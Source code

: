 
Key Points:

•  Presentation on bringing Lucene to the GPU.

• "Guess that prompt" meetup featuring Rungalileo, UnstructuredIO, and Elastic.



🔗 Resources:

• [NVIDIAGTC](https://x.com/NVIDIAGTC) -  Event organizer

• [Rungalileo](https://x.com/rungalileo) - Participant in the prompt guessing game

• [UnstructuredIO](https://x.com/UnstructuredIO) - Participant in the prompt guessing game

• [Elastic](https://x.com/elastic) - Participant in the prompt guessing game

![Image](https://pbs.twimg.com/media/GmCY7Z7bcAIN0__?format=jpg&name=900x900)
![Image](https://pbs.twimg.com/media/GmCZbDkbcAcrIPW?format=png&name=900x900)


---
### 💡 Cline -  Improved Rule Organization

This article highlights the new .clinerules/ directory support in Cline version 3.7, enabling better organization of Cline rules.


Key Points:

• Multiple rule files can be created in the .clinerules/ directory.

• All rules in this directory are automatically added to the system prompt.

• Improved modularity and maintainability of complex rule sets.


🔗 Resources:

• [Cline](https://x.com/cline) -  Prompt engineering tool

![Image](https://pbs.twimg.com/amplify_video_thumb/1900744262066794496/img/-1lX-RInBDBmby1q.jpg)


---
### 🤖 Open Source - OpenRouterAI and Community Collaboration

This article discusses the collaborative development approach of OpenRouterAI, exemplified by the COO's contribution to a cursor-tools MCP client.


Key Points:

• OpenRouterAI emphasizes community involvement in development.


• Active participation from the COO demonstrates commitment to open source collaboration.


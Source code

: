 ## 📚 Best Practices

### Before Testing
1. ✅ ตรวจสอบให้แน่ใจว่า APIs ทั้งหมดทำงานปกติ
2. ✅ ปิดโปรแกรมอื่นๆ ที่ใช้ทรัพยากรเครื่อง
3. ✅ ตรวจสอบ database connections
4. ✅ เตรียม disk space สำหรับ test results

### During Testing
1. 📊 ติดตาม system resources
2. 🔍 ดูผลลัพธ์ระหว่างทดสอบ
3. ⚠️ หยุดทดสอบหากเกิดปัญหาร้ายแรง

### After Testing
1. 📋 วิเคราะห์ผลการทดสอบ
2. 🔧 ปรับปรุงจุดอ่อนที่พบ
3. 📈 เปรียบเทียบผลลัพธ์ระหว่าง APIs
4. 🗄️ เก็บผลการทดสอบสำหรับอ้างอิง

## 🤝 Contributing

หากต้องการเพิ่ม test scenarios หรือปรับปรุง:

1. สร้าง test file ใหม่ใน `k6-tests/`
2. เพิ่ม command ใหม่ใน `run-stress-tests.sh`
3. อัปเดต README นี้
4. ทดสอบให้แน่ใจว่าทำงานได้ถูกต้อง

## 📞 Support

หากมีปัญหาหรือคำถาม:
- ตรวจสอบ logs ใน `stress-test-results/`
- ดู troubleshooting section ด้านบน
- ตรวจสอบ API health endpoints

::::::::::

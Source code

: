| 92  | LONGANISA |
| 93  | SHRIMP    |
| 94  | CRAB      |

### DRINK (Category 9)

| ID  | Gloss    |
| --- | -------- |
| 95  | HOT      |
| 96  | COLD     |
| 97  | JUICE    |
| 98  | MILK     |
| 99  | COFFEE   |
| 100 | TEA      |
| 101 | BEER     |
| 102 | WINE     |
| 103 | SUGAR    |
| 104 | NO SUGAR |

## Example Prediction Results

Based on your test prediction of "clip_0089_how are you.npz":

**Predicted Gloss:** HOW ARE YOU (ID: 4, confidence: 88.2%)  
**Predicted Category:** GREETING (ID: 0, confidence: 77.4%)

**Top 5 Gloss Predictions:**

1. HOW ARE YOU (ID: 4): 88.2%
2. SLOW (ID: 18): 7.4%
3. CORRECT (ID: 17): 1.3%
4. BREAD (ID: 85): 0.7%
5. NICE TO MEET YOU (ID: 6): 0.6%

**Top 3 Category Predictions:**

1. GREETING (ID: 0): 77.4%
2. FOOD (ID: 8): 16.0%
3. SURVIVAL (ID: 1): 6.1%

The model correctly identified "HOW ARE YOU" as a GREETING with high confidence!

::::::::::

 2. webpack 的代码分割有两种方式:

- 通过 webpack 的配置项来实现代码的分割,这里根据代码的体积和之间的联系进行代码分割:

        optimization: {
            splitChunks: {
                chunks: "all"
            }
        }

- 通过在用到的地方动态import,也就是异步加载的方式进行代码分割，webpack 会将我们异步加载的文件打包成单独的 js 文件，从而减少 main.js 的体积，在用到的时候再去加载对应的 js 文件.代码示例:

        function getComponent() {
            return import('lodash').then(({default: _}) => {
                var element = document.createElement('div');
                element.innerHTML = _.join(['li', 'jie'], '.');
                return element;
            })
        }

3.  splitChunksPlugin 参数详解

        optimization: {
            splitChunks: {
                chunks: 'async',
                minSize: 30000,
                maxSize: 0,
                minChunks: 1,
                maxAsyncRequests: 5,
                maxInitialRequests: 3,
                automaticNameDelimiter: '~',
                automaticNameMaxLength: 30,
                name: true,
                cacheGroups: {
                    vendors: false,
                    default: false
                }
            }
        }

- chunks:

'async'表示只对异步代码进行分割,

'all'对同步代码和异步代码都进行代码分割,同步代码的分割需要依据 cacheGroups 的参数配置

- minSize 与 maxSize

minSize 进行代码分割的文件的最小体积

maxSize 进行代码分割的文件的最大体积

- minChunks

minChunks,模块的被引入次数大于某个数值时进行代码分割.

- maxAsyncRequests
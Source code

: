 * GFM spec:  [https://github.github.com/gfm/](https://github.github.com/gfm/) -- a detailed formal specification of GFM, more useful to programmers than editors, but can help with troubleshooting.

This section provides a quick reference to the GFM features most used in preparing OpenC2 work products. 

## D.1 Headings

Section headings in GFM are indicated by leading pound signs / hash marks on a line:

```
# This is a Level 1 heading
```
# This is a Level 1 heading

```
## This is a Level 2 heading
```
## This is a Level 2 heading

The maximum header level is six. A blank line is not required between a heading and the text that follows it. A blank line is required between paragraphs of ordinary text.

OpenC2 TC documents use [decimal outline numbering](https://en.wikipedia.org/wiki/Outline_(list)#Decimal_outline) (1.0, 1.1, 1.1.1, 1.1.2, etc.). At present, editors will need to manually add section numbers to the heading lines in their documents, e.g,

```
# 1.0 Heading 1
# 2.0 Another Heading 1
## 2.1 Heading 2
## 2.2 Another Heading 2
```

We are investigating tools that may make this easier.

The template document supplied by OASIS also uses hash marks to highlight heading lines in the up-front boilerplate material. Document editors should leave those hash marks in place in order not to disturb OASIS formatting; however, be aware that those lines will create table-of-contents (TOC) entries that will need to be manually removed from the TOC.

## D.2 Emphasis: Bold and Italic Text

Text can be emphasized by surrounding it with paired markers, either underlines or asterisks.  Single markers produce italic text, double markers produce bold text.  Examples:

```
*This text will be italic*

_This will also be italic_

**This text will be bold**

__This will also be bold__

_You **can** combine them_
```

::::::::::

→ **REQUIREMENT**:
Please, from the entries above, set down exactly the lines from the one containing "4. BREAD (ID: 85): 0.7%" through the one containing "The model correctly", and only those.

→ **RESPONSE TO THE TASK**:
4. BREAD (ID: 85): 0.7%
5. NICE TO MEET YOU (ID: 6): 0.6%

**Top 3 Category Predictions:**

1. GREETING (ID: 0): 77.4%
2. FOOD (ID: 8): 16.0%
3. SURVIVAL (ID: 1): 6.1%

The model correctly identified "HOW ARE YOU" as a GREETING with high confidence!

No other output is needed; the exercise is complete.